Onde está a esperança?

É claro que é possível que grande parte desse medo produzido pela esquerda também seja justificado. O que falta, no entanto, é uma política que pode instilar alguma esperança para um futuro melhor. Não faz muito tempo que podíamos esperar que um estado de bem-estar social proporcionasse a todos uma vida melhor e contribuísse para uma maior igualdade. Poderíamos esperar que a ajuda aos países pobres fosse verdadeiramente eficaz no alívio da pobreza. Poderíamos esperar que o nosso apoio ao ANC de Nelson Mandela significasse que sua promessa de eleição, para dar a todos os sul-africanos uma vida melhor, seria implementada. Poderíamos esperar que a introdução de creches altamente subsidiadas, a apólice de seguro parental, um ombudsman de igualdade de gênero e o princípio da igualdade de remuneração entre homens e mulheres, etc., proporcionassem igualdade de gênero. Embora, na minha opinião, a política tenha sido mal concebida, a discussão sobre os fundos assalariados permitiu-nos imaginar que uma verdadeira democratização da vida profissional estava à vista.

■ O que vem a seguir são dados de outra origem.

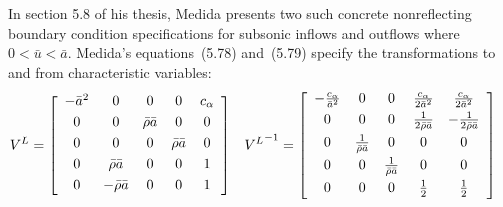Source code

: In section 5.8 of his thesis, Medida presents two such concrete nonreflecting
boundary condition specifications for subsonic inflows and outflows where $0 <
\bar{u} < \bar{a}$.  Medida's equations~(5.78) and~(5.79) specify the
transformations to and from characteristic variables:
\begin{align}
\label{eq:dimeulerapproxmedidaproj}
  V^L &= \left[\begin{array}{ccccc}
    -\bar{a}^2 & 0                   & 0                  & 0                  & c_\alpha \\ \noalign{\smallskip}
    0          & 0                   & \bar{\rho} \bar{a} & 0                  & 0 \\ \noalign{\smallskip}
    0          & 0                   & 0                  & \bar{\rho} \bar{a} & 0 \\ \noalign{\smallskip}
    0          & \bar{\rho} \bar{a}  & 0                  & 0                  & 1 \\ \noalign{\smallskip}
    0          & -\bar{\rho} \bar{a} & 0                  & 0                  & 1 \\ \noalign{\smallskip}
  \end{array}\right]
&  %
  {V^L}^{-1} &= \left[\begin{array}{ccccc}
    -\frac{c_\alpha}{\bar{a}^2} & 0                            & 0                            & \frac{c_\alpha}{2\bar{a}^2}   & \frac{c_\alpha}{2\bar{a}^2}     \\ \noalign{\smallskip}
    0                           & 0                            & 0                            & \frac{1}{2\bar{\rho} \bar{a}} & - \frac{1}{2\bar{\rho} \bar{a}} \\ \noalign{\smallskip}
    0                           & \frac{1}{\bar{\rho} \bar{a}} & 0                            & 0                             & 0                               \\ \noalign{\smallskip}
    0                           & 0                            & \frac{1}{\bar{\rho} \bar{a}} & 0                             & 0                               \\ \noalign{\smallskip}
    0                           & 0                            & 0                            & \frac{1}{2}                   & \frac{1}{2}                     \\ \noalign{\smallskip}
  \end{array}\right]
\end{align}
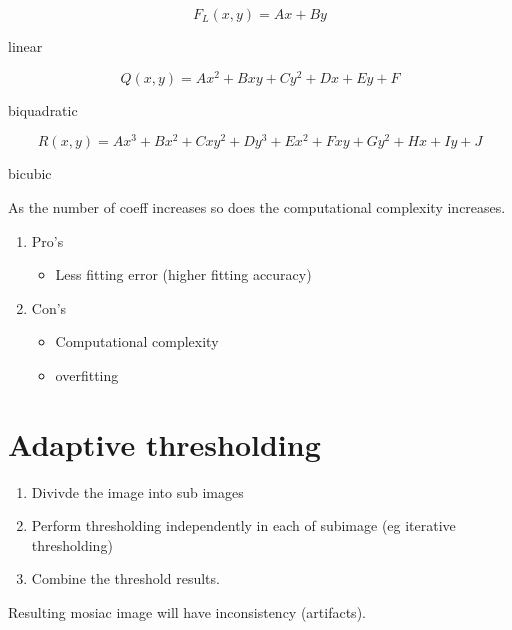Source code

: \documentclass[11pt]{article}
\theoremstyle{definition}
\begin{document}
\begin{equation}
F_L(x,y) = Ax + By
\end{equation}
\begin{center}
linear
\end{center}

\begin{equation}
Q(x, y) = Ax^2 + Bxy + Cy^2 + Dx + Ey + F
\end{equation}
\begin{center}
biquadratic
\end{center}

\begin{equation}
R(x,y) = Ax^3 + Bx^2 + Cxy^2 + Dy^3 + Ex^2 + Fxy + Gy^2 + Hx + Iy + J
\end{equation}
\begin{center}
bicubic
\end{center}

As the number of coeff increases so does the computational complexity increases.

\begin{enumerate}
    \item Pro's
    \begin{itemize}
        \item Less fitting error (higher fitting accuracy)
    \end{itemize}
    
    \item Con's
    \begin{itemize}
        \item Computational complexity
        \item overfitting
    \end{itemize}
\end{enumerate}


\newpage
\section{Adaptive thresholding}
\begin{enumerate}
    \item Divivde the image into sub images
    \item Perform thresholding independently in each of subimage (eg iterative thresholding)
    \item Combine the threshold results.
\end{enumerate}

Resulting mosiac image will have inconsistency (artifacts).
\end{document}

Tenho olhado com cuidado, mas em nenhum lugar posso encontrar uma política séria da esquerda que me dê alguma esperança para um futuro melhor. As queixas sobre tudo o que temos a temer são quase infinitas. As reformas propostas são do tipo de atendimento odontológico mais subsidiado, o que é muito bom, mas faz pouco para gerar esperança nas perspectivas de que a política pode criar uma sociedade fundamentalmente melhor. Estou convencido de que há muito a perder se e quando aquelas forças políticas que querem salvaguardar uma sociedade mais igualitária, mais democrática e mais igualitária, baseada na solidariedade, marcham no ritmo das políticas do medo. Historicamente, o medo provou ser a principal arma dos reacionários políticos. Onde há uma política baseada na esperança?


Uma versão deste artigo foi publicada no jornal diário sueco Dagens Nyheter em 26 de maio de 2018.